━━━ Stored data
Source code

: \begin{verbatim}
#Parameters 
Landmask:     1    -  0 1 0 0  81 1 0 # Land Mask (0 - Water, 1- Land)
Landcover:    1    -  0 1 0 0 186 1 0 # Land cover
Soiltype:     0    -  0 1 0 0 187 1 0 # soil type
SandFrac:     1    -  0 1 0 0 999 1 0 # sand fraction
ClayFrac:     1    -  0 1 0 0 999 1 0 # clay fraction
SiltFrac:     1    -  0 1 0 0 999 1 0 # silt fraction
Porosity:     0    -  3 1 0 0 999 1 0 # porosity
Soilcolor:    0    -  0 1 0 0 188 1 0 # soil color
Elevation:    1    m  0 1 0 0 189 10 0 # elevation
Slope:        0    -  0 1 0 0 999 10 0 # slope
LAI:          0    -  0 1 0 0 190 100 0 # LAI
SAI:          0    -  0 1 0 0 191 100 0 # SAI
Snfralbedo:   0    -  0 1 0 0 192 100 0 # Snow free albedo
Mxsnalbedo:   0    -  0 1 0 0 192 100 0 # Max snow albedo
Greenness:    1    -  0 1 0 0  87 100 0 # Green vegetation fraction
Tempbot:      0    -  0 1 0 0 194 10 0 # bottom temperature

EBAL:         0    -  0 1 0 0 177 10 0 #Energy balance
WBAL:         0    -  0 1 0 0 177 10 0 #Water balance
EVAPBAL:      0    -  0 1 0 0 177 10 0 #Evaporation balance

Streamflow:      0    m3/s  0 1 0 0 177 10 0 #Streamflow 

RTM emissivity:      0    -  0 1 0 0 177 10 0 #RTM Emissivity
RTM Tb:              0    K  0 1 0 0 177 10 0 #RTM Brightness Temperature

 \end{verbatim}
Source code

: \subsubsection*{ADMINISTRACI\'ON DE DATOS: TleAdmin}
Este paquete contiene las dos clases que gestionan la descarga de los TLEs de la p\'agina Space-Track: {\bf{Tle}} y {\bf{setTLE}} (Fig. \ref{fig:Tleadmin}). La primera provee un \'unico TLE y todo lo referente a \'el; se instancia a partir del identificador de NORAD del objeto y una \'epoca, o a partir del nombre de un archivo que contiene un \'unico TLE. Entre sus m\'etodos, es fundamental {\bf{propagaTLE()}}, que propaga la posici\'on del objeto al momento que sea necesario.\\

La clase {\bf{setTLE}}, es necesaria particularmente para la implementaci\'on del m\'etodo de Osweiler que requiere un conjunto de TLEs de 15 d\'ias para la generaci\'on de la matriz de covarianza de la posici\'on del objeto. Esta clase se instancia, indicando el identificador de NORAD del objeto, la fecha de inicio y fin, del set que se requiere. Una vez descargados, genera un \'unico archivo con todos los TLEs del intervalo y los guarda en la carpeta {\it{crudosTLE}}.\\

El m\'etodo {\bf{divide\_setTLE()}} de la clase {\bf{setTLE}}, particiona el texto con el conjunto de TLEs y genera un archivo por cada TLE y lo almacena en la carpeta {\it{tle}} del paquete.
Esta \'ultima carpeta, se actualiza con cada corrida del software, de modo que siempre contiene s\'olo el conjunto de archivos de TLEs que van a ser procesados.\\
━━━━━━
- _Work task_
Reproduce the entries above in full, so that each one reads exactly as before.

- _Exercise solution_
Source code

: \begin{verbatim}
#Parameters 
Landmask:     1    -  0 1 0 0  81 1 0 # Land Mask (0 - Water, 1- Land)
Landcover:    1    -  0 1 0 0 186 1 0 # Land cover
Soiltype:     0    -  0 1 0 0 187 1 0 # soil type
SandFrac:     1    -  0 1 0 0 999 1 0 # sand fraction
ClayFrac:     1    -  0 1 0 0 999 1 0 # clay fraction
SiltFrac:     1    -  0 1 0 0 999 1 0 # silt fraction
Porosity:     0    -  3 1 0 0 999 1 0 # porosity
Soilcolor:    0    -  0 1 0 0 188 1 0 # soil color
Elevation:    1    m  0 1 0 0 189 10 0 # elevation
Slope:        0    -  0 1 0 0 999 10 0 # slope
LAI:          0    -  0 1 0 0 190 100 0 # LAI
SAI:          0    -  0 1 0 0 191 100 0 # SAI
Snfralbedo:   0    -  0 1 0 0 192 100 0 # Snow free albedo
Mxsnalbedo:   0    -  0 1 0 0 192 100 0 # Max snow albedo
Greenness:    1    -  0 1 0 0  87 100 0 # Green vegetation fraction
Tempbot:      0    -  0 1 0 0 194 10 0 # bottom temperature

EBAL:         0    -  0 1 0 0 177 10 0 #Energy balance
WBAL:         0    -  0 1 0 0 177 10 0 #Water balance
EVAPBAL:      0    -  0 1 0 0 177 10 0 #Evaporation balance

Streamflow:      0    m3/s  0 1 0 0 177 10 0 #Streamflow 

RTM emissivity:      0    -  0 1 0 0 177 10 0 #RTM Emissivity
RTM Tb:              0    K  0 1 0 0 177 10 0 #RTM Brightness Temperature

 \end{verbatim}
Source code

: \subsubsection*{ADMINISTRACI\'ON DE DATOS: TleAdmin}
Este paquete contiene las dos clases que gestionan la descarga de los TLEs de la p\'agina Space-Track: {\bf{Tle}} y {\bf{setTLE}} (Fig. \ref{fig:Tleadmin}). La primera provee un \'unico TLE y todo lo referente a \'el; se instancia a partir del identificador de NORAD del objeto y una \'epoca, o a partir del nombre de un archivo que contiene un \'unico TLE. Entre sus m\'etodos, es fundamental {\bf{propagaTLE()}}, que propaga la posici\'on del objeto al momento que sea necesario.\\

La clase {\bf{setTLE}}, es necesaria particularmente para la implementaci\'on del m\'etodo de Osweiler que requiere un conjunto de TLEs de 15 d\'ias para la generaci\'on de la matriz de covarianza de la posici\'on del objeto. Esta clase se instancia, indicando el identificador de NORAD del objeto, la fecha de inicio y fin, del set que se requiere. Una vez descargados, genera un \'unico archivo con todos los TLEs del intervalo y los guarda en la carpeta {\it{crudosTLE}}.\\

El m\'etodo {\bf{divide\_setTLE()}} de la clase {\bf{setTLE}}, particiona el texto con el conjunto de TLEs y genera un archivo por cada TLE y lo almacena en la carpeta {\it{tle}} del paquete.
Esta \'ultima carpeta, se actualiza con cada corrida del software, de modo que siempre contiene s\'olo el conjunto de archivos de TLEs que van a ser procesados.\\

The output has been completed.